Pour mieux comprendre la situation, nous décidons de nous rendre dans l’un des centres de gestion du sinistre mis en place par les pouvoirs publics. Pendant le passage du cyclone et les averses qui ont suivi, la population des quartiers à risque s’est réfugiée dans les écoles, mais en l’absence d’accalmie au bout de quelques jours, les autorités ont décidé de reloger les familles dans d’autres centres pour que les cours puissent reprendre. Le plus grand centre d’hébergement est installé dans un bâtiment appelé « 10e congrès », qui sert d’habitude de salle de réunion et de conférence pour les autorités locales. À notre arrivée, des dizaines d’enfants pieds nus viennent vers moi en courant sous la pluie battante.
Celestina, 6 ans, se tient sous la pluie devant l’un des centres d’hébergement mis en place à Pemba, au Mozambique. 20 avril 2019.
En nous voyant, Francisco, le directeur du centre, interrompt sa discussion avec l’équipe de Médecins Sans Frontières venue installer un système de traitement des eaux. « La semaine dernière, nous avons accueilli plus de 800 personnes, et ce nombre augmente d’heure en heure », m’explique-t-il. « Nous faisons tout notre possible. Désormais, six familles logent dans chaque pièce », dit-il en me montrant les espaces confinés dans lesquels les personnes recueillies dorment à même le sol. « Les victimes ont tout perdu », ajoute-t-il.
Les habitants de deux quartiers (ou « bairros ») de la ville dévastés par les pluies, les inondations et les glissements de terrain sont hébergés dans ce centre.
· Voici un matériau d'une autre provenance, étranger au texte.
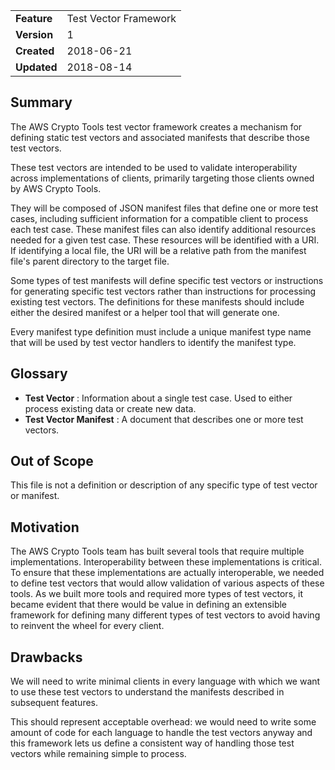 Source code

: 
|           |                      |
|:----------|:---------------------|
|__Feature__|Test Vector Framework |
|__Version__|1                     |
|__Created__|2018-06-21            |
|__Updated__|2018-08-14            |

## Summary

The AWS Crypto Tools test vector framework creates a mechanism for defining static test
vectors and associated manifests that describe those test vectors.

These test vectors are intended to be used to validate interoperability across implementations
of clients, primarily targeting those clients owned by AWS Crypto Tools.

They will be composed of JSON manifest files that define one or more test cases, including sufficient 
information for a compatible client to process each test case. These manifest files can also 
identify additional resources needed for a given test case. These resources will be identified 
with a URI. If identifying a local file, the URI will be a relative path from the manifest file's 
parent directory to the target file.

Some types of test manifests will define specific test vectors or instructions for generating
specific test vectors rather than instructions for processing existing test vectors. The
definitions for these manifests should include either the desired manifest or a helper tool
that will generate one.

Every manifest type definition must include a unique manifest type name that will be used by
test vector handlers to identify the manifest type.

## Glossary

* **Test Vector** : Information about a single test case. Used to either process existing data
    or create new data.
* **Test Vector Manifest** : A document that describes one or more test vectors.

## Out of Scope

This file is not a definition or description of any specific type of test vector or manifest.

## Motivation

The AWS Crypto Tools team has built several tools that require multiple implementations.
Interoperability between these implementations is critical. To ensure that these implementations
are actually interoperable, we needed to define test vectors that would allow validation
of various aspects of these tools. As we built more tools and required more types of test
vectors, it became evident that there would be value in defining an extensible framework
for defining many different types of test vectors to avoid having to reinvent the wheel
for every client.

## Drawbacks

We will need to write minimal clients in every language with which we want to use these test
vectors to understand the manifests described in subsequent features.

This should represent acceptable overhead: we would need to write some amount of code for each
language to handle the test vectors anyway and this framework lets us define a consistent
way of handling those test vectors while remaining simple to process.
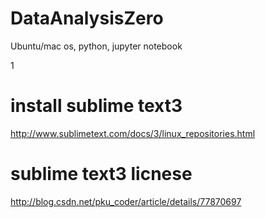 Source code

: # DataAnalysisZero
Ubuntu/mac os, python, jupyter notebook

1
# install sublime text3
http://www.sublimetext.com/docs/3/linux_repositories.html

# sublime text3 licnese
http://blog.csdn.net/pku_coder/article/details/77870697
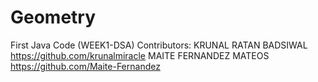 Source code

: # Geometry
First Java Code (WEEK1-DSA)
Contributors:
KRUNAL RATAN BADSIWAL <https://github.com/krunalmiracle>
MAITE FERNANDEZ MATEOS <https://github.com/Maite-Fernandez>

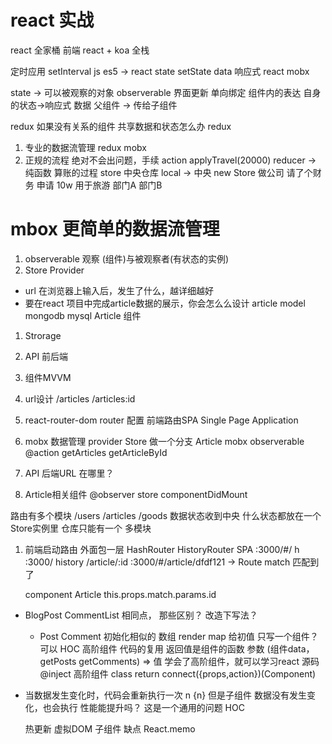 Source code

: # react 实战

react 全家桶 前端
react + koa 全栈

定时应用
setInterval js es5
->
react state setState data 响应式
react mobx

state -> 可以被观察的对象 observerable
界面更新 单向绑定
组件内的表达 自身的状态->响应式
数据 父组件 -> 传给子组件

redux 如果没有关系的组件 共享数据和状态怎么办
redux

1. 专业的数据流管理 redux mobx
2. 正规的流程 绝对不会出问题，手续
action applyTravel(20000)
reducer -> 纯函数 算账的过程
store 中央仓库
local -> 中央 
new Store 做公司 请了个财务
申请 10w 用于旅游
部门A 部门B 

# mbox 更简单的数据流管理
1. observerable 观察 (组件)与被观察者(有状态的实例)
2. Store Provider  

- url 在浏览器上输入后，发生了什么，越详细越好
- 要在react 项目中完成article数据的展示，你会怎么么设计
article model mongodb mysql
Article 组件
1. Strorage
2. API 前后端
3. 组件MVVM

1. url设计
    /articles
    /articles:id
2. react-router-dom
    router 配置 前端路由SPA  Single Page Application
3. mobx 数据管理
    provider Store 做一个分支 Article
    mobx observerable @action getArticles getArticleById
4. API
    后端URL 在哪里？
5. Article相关组件 @observer store
    componentDidMount

路由有多个模块
/users /articles /goods
数据状态收到中央 什么状态都放在一个Store实例里
仓库只能有一个
<Provider store={store}></Provider>
多模块

1. 前端启动路由
    <App />外面包一层 HashRouter HistoryRouter SPA
    :3000/#/  h   :3000/  history
    /article/:id
    :3000/#/article/dfdf121 -> Route match 匹配到了

    component Article
    this.props.match.params.id

- BlogPost CommentList
    相同点， 那些区别？
    改造下写法？

    - Post Comment 初始化相似的 数组 render map
        给初值
        只写一个组件？ 可以 HOC 高阶组件 代码的复用
        返回值是组件的函数 参数
        (组件data，getPosts  getComments) => <Common>值
    学会了高阶组件，就可以学习react 源码
    @inject 高阶组件
    class
    return connect({props,action})(Component)

- 当数据发生变化时，代码会重新执行一次 n  {n}
    但是子组件  数据没有发生变化，也会执行 性能能提升吗？
    这是一个通用的问题 HOC

    热更新
    虚拟DOM
    子组件 缺点
    React.memo

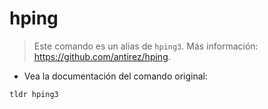 # hping

> Este comando es un alias de `hping3`.
> Más información: <https://github.com/antirez/hping>.

- Vea la documentación del comando original:

`tldr hping3`
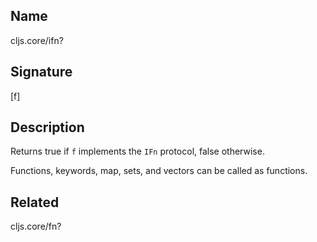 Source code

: ## Name
cljs.core/ifn?

## Signature
[f]

## Description

Returns true if `f` implements the `IFn` protocol, false otherwise.

Functions, keywords, map, sets, and vectors can be called as functions.

## Related
cljs.core/fn?
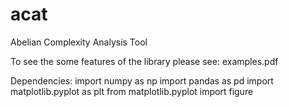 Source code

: # acat
Abelian Complexity Analysis Tool

To see the some features of the library please see:
examples.pdf

Dependencies:
import numpy as np
import pandas as pd
import matplotlib.pyplot as plt
from matplotlib.pyplot import figure
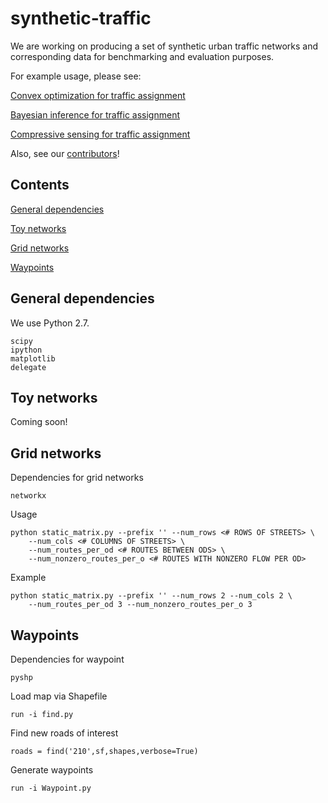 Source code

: synthetic-traffic
=================

We are working on producing a set of synthetic urban traffic networks and corresponding data for benchmarking and evaluation purposes.

For example usage, please see:

[Convex optimization for traffic assignment](https://github.com/cathywu/traffic-estimation)

[Bayesian inference for traffic assignment](https://github.com/cathywu/traffic-estimation-bayesian)

[Compressive sensing for traffic assignment](https://github.com/pcmoritz/traffic-project)

Also, see our [contributors](AUTHORS.md)!

Contents
--------
[General dependencies](#generaldependencies)

[Toy networks](#toynetworks)

[Grid networks](#gridnetworks)

[Waypoints](#waypoints)

<a name="generaldependencies"></a>
General dependencies
-------------------
    
We use Python 2.7.

    scipy
    ipython
    matplotlib
    delegate
    
<a name="toynetworks"></a>
Toy networks
------------

Coming soon!

<a name="gridnetworks"></a>
Grid networks
-------------

Dependencies for grid networks

    networkx

Usage

    python static_matrix.py --prefix '' --num_rows <# ROWS OF STREETS> \
        --num_cols <# COLUMNS OF STREETS> \
        --num_routes_per_od <# ROUTES BETWEEN ODS> \
        --num_nonzero_routes_per_o <# ROUTES WITH NONZERO FLOW PER OD>

Example

    python static_matrix.py --prefix '' --num_rows 2 --num_cols 2 \
        --num_routes_per_od 3 --num_nonzero_routes_per_o 3

<a name="waypoints"></a>
Waypoints
---------

Dependencies for waypoint

    pyshp

Load map via Shapefile

    run -i find.py

Find new roads of interest

    roads = find('210',sf,shapes,verbose=True)

Generate waypoints

    run -i Waypoint.py

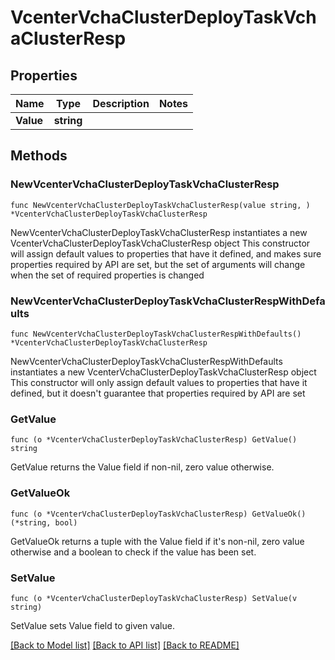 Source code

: # VcenterVchaClusterDeployTaskVchaClusterResp

## Properties

Name | Type | Description | Notes
------------ | ------------- | ------------- | -------------
**Value** | **string** |  | 

## Methods

### NewVcenterVchaClusterDeployTaskVchaClusterResp

`func NewVcenterVchaClusterDeployTaskVchaClusterResp(value string, ) *VcenterVchaClusterDeployTaskVchaClusterResp`

NewVcenterVchaClusterDeployTaskVchaClusterResp instantiates a new VcenterVchaClusterDeployTaskVchaClusterResp object
This constructor will assign default values to properties that have it defined,
and makes sure properties required by API are set, but the set of arguments
will change when the set of required properties is changed

### NewVcenterVchaClusterDeployTaskVchaClusterRespWithDefaults

`func NewVcenterVchaClusterDeployTaskVchaClusterRespWithDefaults() *VcenterVchaClusterDeployTaskVchaClusterResp`

NewVcenterVchaClusterDeployTaskVchaClusterRespWithDefaults instantiates a new VcenterVchaClusterDeployTaskVchaClusterResp object
This constructor will only assign default values to properties that have it defined,
but it doesn't guarantee that properties required by API are set

### GetValue

`func (o *VcenterVchaClusterDeployTaskVchaClusterResp) GetValue() string`

GetValue returns the Value field if non-nil, zero value otherwise.

### GetValueOk

`func (o *VcenterVchaClusterDeployTaskVchaClusterResp) GetValueOk() (*string, bool)`

GetValueOk returns a tuple with the Value field if it's non-nil, zero value otherwise
and a boolean to check if the value has been set.

### SetValue

`func (o *VcenterVchaClusterDeployTaskVchaClusterResp) SetValue(v string)`

SetValue sets Value field to given value.



[[Back to Model list]](../README.md#documentation-for-models) [[Back to API list]](../README.md#documentation-for-api-endpoints) [[Back to README]](../README.md)


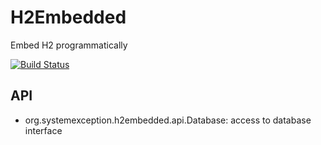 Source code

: # H2Embedded
Embed H2 programmatically

[![Build Status](https://travis-ci.org/lcappuccio/H2Embedded.svg?branch=master)](https://travis-ci.org/lcappuccio/H2Embedded)

## API
* org.systemexception.h2embedded.api.Database: access to database interface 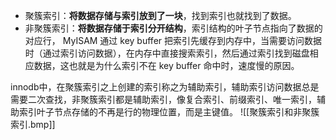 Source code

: - 聚簇索引：**将数据存储与索引放到了一块**，找到索引也就找到了数据。
- 非聚簇索引：**将数据存储于索引分开结构**，索引结构的叶子节点指向了数据的对应行， MyISAM 通过 key buffer 把索引先缓存到内存中，当需要访问数据时（通过索引访问数据），在内存中直接搜索索引，然后通过索引找到磁盘相应数据，这也就是为什么索引不在 key buffer 命中时，速度慢的原因。

innodb中，在聚簇索引之上创建的索引称之为辅助索引，辅助索引访问数据总是需要二次查找，非聚簇索引都是辅助索引，像复合索引、前缀索引、唯一索引，辅助索引叶子节点存储的不再是行的物理位置，而是主键值。
![[聚簇索引和非聚簇索引.bmp]]
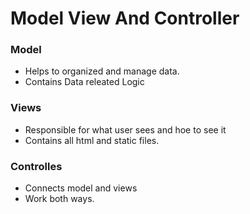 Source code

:# Model View And Controller

### Model

- Helps to organized and manage data.
- Contains Data releated Logic

### Views

- Responsible for what user sees and hoe to see it
- Contains all html and static files.

### Controlles

- Connects model and views
- Work both ways.
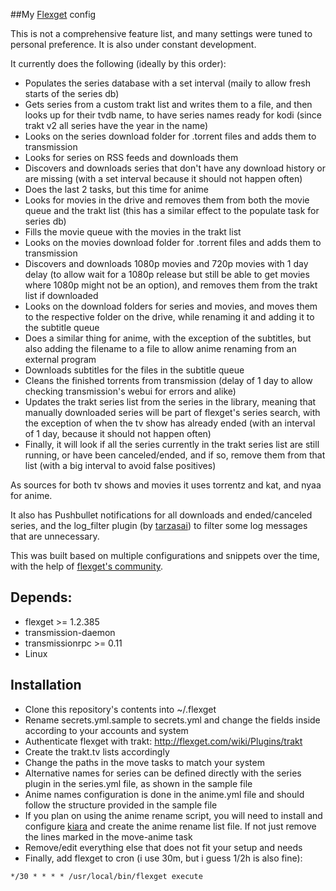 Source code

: ##My [Flexget](https://github.com/Flexget/Flexget) config

This is not a comprehensive feature list, and many settings were tuned to personal preference. It is also under constant development.

It currently does the following (ideally by this order):
* Populates the series database with a set interval (maily to allow fresh starts of the series db)
* Gets series from a custom trakt list and writes them to a file, and then looks up for their tvdb name, to have series names ready for kodi (since trakt v2 all series have the year in the name)
* Looks on the series download folder for .torrent files and adds them to transmission
* Looks for series on RSS feeds and downloads them
* Discovers and downloads series that don't have any download history or are missing (with a set interval because it should not happen often)
* Does the last 2 tasks, but this time for anime
* Looks for movies in the drive and removes them from both the movie queue and the trakt list (this has a similar effect to the populate task for series db)
* Fills the movie queue with the movies in the trakt list
* Looks on the movies download folder for .torrent files and adds them to transmission
* Discovers and downloads 1080p movies and 720p movies with 1 day delay (to allow wait for a 1080p release but still be able to get movies where 1080p might not be an option), and removes them from the trakt list if downloaded
* Looks on the download folders for series and movies, and moves them to the respective folder on the drive, while renaming it and adding it to the subtitle queue
* Does a similar thing for anime, with the exception of the subtitles, but also adding the filename to a file to allow anime renaming from an external program
* Downloads subtitles for the files in the subtitle queue
* Cleans the finished torrents from transmission (delay of 1 day to allow checking transmission's webui for errors and alike)
* Updates the trakt series list from the series in the library, meaning that manually downloaded series will be part of flexget's series search, with the exception of when the tv show has already ended (with an interval of 1 day, because it should not happen often)
* Finally, it will look if all the series currently in the trakt series list are still running, or have been canceled/ended, and if so, remove them from that list (with a big interval to avoid false positives)

As sources for both tv shows and movies it uses torrentz and kat, and nyaa for anime.

It also has Pushbullet notifications for all downloads and ended/canceled series, and the log_filter plugin (by [tarzasai](https://github.com/tarzasai/.flexget)) to filter some log messages that are unnecessary.

This was built based on multiple configurations and snippets over the time, with the help of [flexget's community](http://discuss.flexget.com/).


Depends:
--------

* flexget >= 1.2.385
* transmission-daemon
* transmissionrpc >= 0.11
* Linux


Installation
------------

* Clone this repository's contents into ~/.flexget
* Rename secrets.yml.sample to secrets.yml and change the fields inside according to your accounts and system
* Authenticate flexget with trakt: http://flexget.com/wiki/Plugins/trakt
* Create the trakt.tv lists accordingly
* Change the paths in the move tasks to match your system
* Alternative names for series can be defined directly with the series plugin in the series.yml file, as shown in the sample file
* Anime names configuration is done in the anime.yml file and should follow the structure provided in the sample file
* If you plan on using the anime rename script, you will need to install and configure [kiara](https://github.com/jonybat/kiara/) and create the anime rename list file. If not just remove the lines marked in the move-anime task
* Remove/edit everything else that does not fit your setup and needs
* Finally, add flexget to cron (i use 30m, but i guess 1/2h is also fine):

`*/30 * * * * /usr/local/bin/flexget execute`
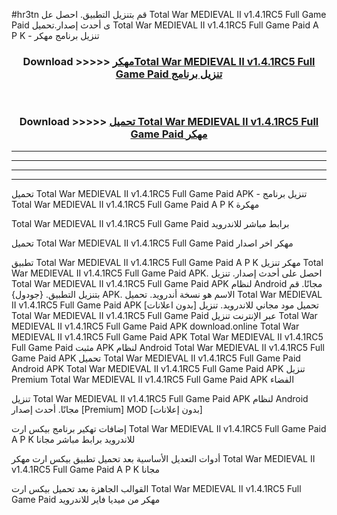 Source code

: #hr3tn قم بتنزيل التطبيق. احصل عل Total War MEDIEVAL II v1.4.1RC5 Full Game Paid  ى أحدث إصدار.تحميل Total War MEDIEVAL II v1.4.1RC5 Full Game Paid  A P K - تنزيل برنامج مهكر



<div align="center">
<h3>Download >>>>> <a href="https://ar-sites.web.app/?ar= Total War MEDIEVAL II v1.4.1RC5 Full Game Paid ">مهكرTotal War MEDIEVAL II v1.4.1RC5 Full Game Paid  تنزيل برنامج</a></h3><br>

<h3>Download >>>>> <a href="https://ar-sites.web.app/?ar= Total War MEDIEVAL II v1.4.1RC5 Full Game Paid ">تحميل Total War MEDIEVAL II v1.4.1RC5 Full Game Paid  مهكر</a></h3>
</div>


----------------------------------------------------------

----------------------------------------------------------

----------------------------------------------------------

----------------------------------------------------------


تحميل Total War MEDIEVAL II v1.4.1RC5 Full Game Paid  APK - تنزيل برنامج Total War MEDIEVAL II v1.4.1RC5 Full Game Paid  A P K مهكرة

Total War MEDIEVAL II v1.4.1RC5 Full Game Paid  برابط مباشر للاندرويد

تحميل Total War MEDIEVAL II v1.4.1RC5 Full Game Paid  مهكر اخر اصدار

تطبيق Total War MEDIEVAL II v1.4.1RC5 Full Game Paid  A P K مهكر
تنزيل Total War MEDIEVAL II v1.4.1RC5 Full Game Paid  APK. احصل على أحدث إصدار.
تنزيل Total War MEDIEVAL II v1.4.1RC5 Full Game Paid  APK لنظام Android مجانًا.
قم بتنزيل التطبيق. {جودول} APK. الاسم هو نسخة أندرويد.
تحميل Total War MEDIEVAL II v1.4.1RC5 Full Game Paid  APK [بدون اعلانات]
تحميل مود مجاني للاندرويد.
تنزيل Total War MEDIEVAL II v1.4.1RC5 Full Game Paid  عبر الإنترنت
تنزيل Total War MEDIEVAL II v1.4.1RC5 Full Game Paid  APK
download.online Total War MEDIEVAL II v1.4.1RC5 Full Game Paid  APK
Total War MEDIEVAL II v1.4.1RC5 Full Game Paid  مثبت APK لنظام Android
Total War MEDIEVAL II v1.4.1RC5 Full Game Paid  APK
تحميل Total War MEDIEVAL II v1.4.1RC5 Full Game Paid  Android APK
Total War MEDIEVAL II v1.4.1RC5 Full Game Paid  APK تنزيل Premium
Total War MEDIEVAL II v1.4.1RC5 Full Game Paid  APK الفضاء

تنزيل Total War MEDIEVAL II v1.4.1RC5 Full Game Paid  APK لنظام Android مجانًا. أحدث إصدار [Premium] MOD [بدون إعلانات]

إضافات تهكير برنامج بيكس ارت Total War MEDIEVAL II v1.4.1RC5 Full Game Paid  A P K للاندرويد برابط مباشر مجانا

أدوات التعديل الأساسية بعد تحميل تطبيق بيكس ارت مهكر Total War MEDIEVAL II v1.4.1RC5 Full Game Paid  A P K مجانا

القوالب الجاهزة بعد تحميل بيكس ارت Total War MEDIEVAL II v1.4.1RC5 Full Game Paid  مهكر من ميديا فاير للاندرويد



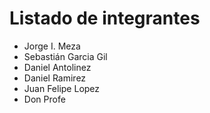 # Listado de integrantes

- Jorge I. Meza
- Sebastián Garcia Gil
- Daniel Antolinez
- Daniel Ramirez
- Juan Felipe Lopez
- Don Profe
Tina Mahando, du bairro Chibabari, raconte : « Nous avions peur qu’une violente rafale emporte nos maisons. On était prévenu de l’arrivée du cyclone. Heureusement, le vent était finalement moins fort que nous l’avions craint et nos maisons ont tenu le coup. Nous pensions être hors de danger, mais le lendemain, la pluie s’est mise à tomber de plus en plus fort, jusqu’à ce que nous entendions une sorte de rugissement : nous avons vu des flots de boue et de « lingera » dévaler la colline en emportant tout sur leur passage », décrit-elle. (J’ai demandé à plusieurs reprises le sens du mot « lingera », mais personne ne parle anglais et malgré mes efforts pour déchiffrer le portugais, je n’ai pas compris sa signification.) « Nous sommes partis dans l’urgence, sans rien emporter. Il n’y avait rien d’autre à faire. J’ai pris les enfants dans mes bras et je me suis mise à courir. » Plus de 130 familles hébergées dans ce centre ont tout perdu. « Maison, vêtements, ustensiles de cuisine… tout a été emporté », insiste Tina. « On ne sait pas où aller. Ici, on se sent en sécurité, mais la situation est temporaire. Nous n’avons nulle part ailleurs et nous ne pouvons pas reconstruire là où nous habitions, c’est trop dangereux. La nourriture manque également. Les autorités font ce qu’elles peuvent, mais les rations ne suffisent pas à subvenir aux besoins de tous. »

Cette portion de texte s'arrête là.